There was a recent article, I’d like to put the boots to the notion of barefoot healing, in the London Free Press that took issue with a press release about the benefits of going barefoot (and promoting a business putting on workshops around it). However, the press release made a big deal about “earthing”, which I criticized in Eye on Ions.
In my piece, I noted that one of the bad things about touting new age quackery such as “earthing” is that
there is also another crowd that we need to convince, people like doctors and podiatrists. If we spend our time touting things that are obvious nonsense to anybody with a bit of real scientific training, they will end up deeply suspicious about all of our other claims about the benefits of going barefooted.

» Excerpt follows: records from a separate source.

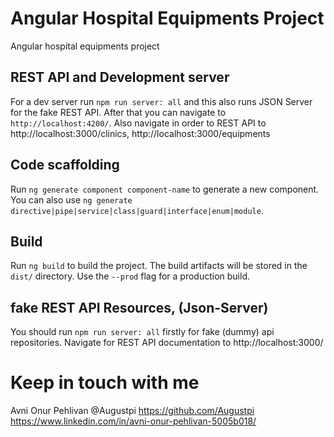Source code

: # Angular Hospital Equipments Project

Angular hospital equipments project
## REST API and Development server

For a dev server run `npm run server: all` and this also runs JSON Server for the fake REST API.
After that you can navigate to `http://localhost:4200/`.
Also navigate in order to REST API to http://localhost:3000/clinics, http://localhost:3000/equipments

## Code scaffolding

Run `ng generate component component-name` to generate a new component. You can also use `ng generate directive|pipe|service|class|guard|interface|enum|module`.

## Build

Run `ng build` to build the project. The build artifacts will be stored in the `dist/` directory. Use the `--prod` flag for a production build.

## fake REST API Resources, (Json-Server)

You should run `npm run server: all` firstly for fake (dummy) api repositories.
Navigate for REST API documentation to http://localhost:3000/

# Keep in touch with me

Avni Onur Pehlivan @Augustpi
https://github.com/Augustpi
https://www.linkedin.com/in/avni-onur-pehlivan-5005b018/
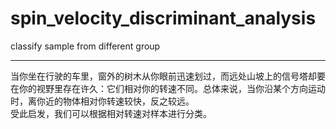 # spin_velocity_discriminant_analysis
classify sample from different group

***
当你坐在行驶的车里，窗外的树木从你眼前迅速划过，而远处山坡上的信号塔却要在你的视野里存在许久：它们相对你的转速不同。总体来说，当你沿某个方向运动时，离你近的物体相对你转速较快，反之较远。  
受此启发，我们可以根据相对转速对样本进行分类。
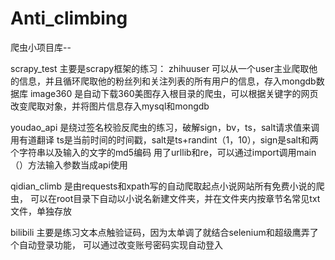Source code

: # Anti_climbing
爬虫小项目库--

scrapy_test 主要是scrapy框架的练习：
    zhihuuser  可以从一个user主业爬取他的信息，并且循环爬取他的粉丝列和关注列表的所有用户的信息，存入mongdb数据库
    image360   是自动下载360美图存入根目录的爬虫，可以根据关键字的网页改变爬取对象，并将图片信息存入mysql和mongdb
    
youdao_api  是绕过签名校验反爬虫的练习，破解sign，bv，ts，salt请求值来调用有道翻译
ts是当前时间的时间戳，salt是ts+randint（1，10），sign是salt和两个字符串以及输入的文字的md5编码
用了urllib和re，可以通过import调用main（）方法输入参数当成api使用
    
qidian_climb  是由requests和xpath写的自动爬取起点小说网站所有免费小说的爬虫，
可以在root目录下自动以小说名新建文件夹，并在文件夹内按章节名常见txt文件，单独存放

bilibili   主要是练习文本点触验证码，因为太单调了就结合selenium和超级鹰弄了个自动登录功能，
可以通过改变账号密码实现自动登入


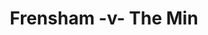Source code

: ---
year: "2014"
serialNumber: "0444" 
game: "Frensham"
title: "Frensham -v- The Min"
gameLocation: ""
gameDate: ""
result: ""
resultType: ""
type: "game"
---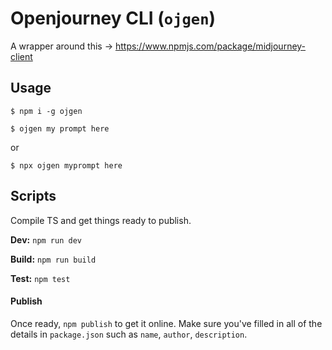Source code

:# Openjourney CLI (`ojgen`)
A wrapper around this -> https://www.npmjs.com/package/midjourney-client

## Usage
`$ npm i -g ojgen`

`$ ojgen my prompt here`

or

`$ npx ojgen myprompt here`

## Scripts
Compile TS and get things ready to publish.

**Dev:** `npm run dev`

**Build:** `npm run build`

**Test:** `npm test`

#### Publish
Once ready, `npm publish` to get it online. Make sure you've filled in all of the details in `package.json` such as `name`, `author`, `description`.
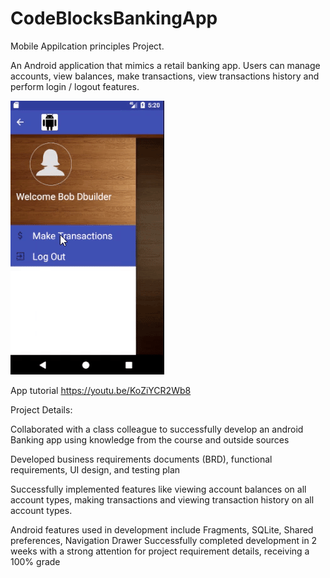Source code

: # CodeBlocksBankingApp
Mobile Appilcation principles Project.

An Android application that mimics a retail banking app. Users can manage accounts, view balances, 
make transactions, view transactions history and perform login / logout features.

![](app_work_through.gif)

App tutorial 
https://youtu.be/KoZiYCR2Wb8

Project Details:

Collaborated with a class colleague to successfully develop an android Banking app using knowledge from the course and outside sources

Developed business requirements documents (BRD), functional requirements, UI design, and testing plan

Successfully implemented features like viewing account balances on all account types, making transactions and viewing transaction history  on all account types.

Android features used in development include Fragments, SQLite, Shared preferences, Navigation Drawer
Successfully completed development in 2 weeks with a strong attention for project requirement details, receiving a 100% grade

The recent article tried to do that.
And failed miserably. What it did was counter the folderol of “earthing” with ridiculous myth, lack of knowledge, and abject fantasizing.
The press release starts out mostly OK:
Wow. I’ve discovered the healing powers of going BAREFOOT. Scientific research has shown that there is a positive environmental impact from connecting with Mother Earth. Not only will you improve your balance and flexibility, you can heal your body, clear your mind, have more energy and have a spiritual experience too.
That’s a bit of an overstatement, but within the realm of realism. Going barefoot really does help balance (though much better feedback—what is called proprioception) and flexibility (allowing all those muscles, ligaments, and tendons to move the way they are supposed to, and not shortening the achilles tendon the way heels on shoes do). I’ll even go with clear your mind (feeling better can clear your mind), have more energy (if you feel better, you can feel like you have more energy), and the spiritual experience (all sorts of things can lead to spiritual experiences, like gorgeous sunsets—going barefoot can do so too).
But his response to that is really pretty stupid and demonstrates a profound ignorance:
Now in my experience, walking barefoot doesn’t give me more energy – it gives me splinters, cuts and dirty feet. More importantly, it prevents me from getting served a delicious, chemically-altered slab of beef in my favourite fast-food restaurant.
He’s doing it wrong. OK, maybe not the dirty feet part (depending on where you walk), but splinters and cuts are such a rarity (certainly less than the blisters, corns, and bunions caused by shoes) that he is just dreaming up excuses.
But then he goes on to the next part of the workshop press release:
Our bodies are electrically conducive and the influx of negative electrons received through direct contact with the Earth neutralizes free radicals and reduces inflammation. Wearing shoes has cut us off from this incredible gift the Earth has to offer.
This is just ridiculous, as is fisked in my other blog entry. It displays a profound lack of knowledge of chemistry and the way the world really works. Just adding a few electrons will not neutralize a free radical, any more than adding a few electrons to a salt brine will magically cause sodium to precipitate out of it and release chlorine gas to the air.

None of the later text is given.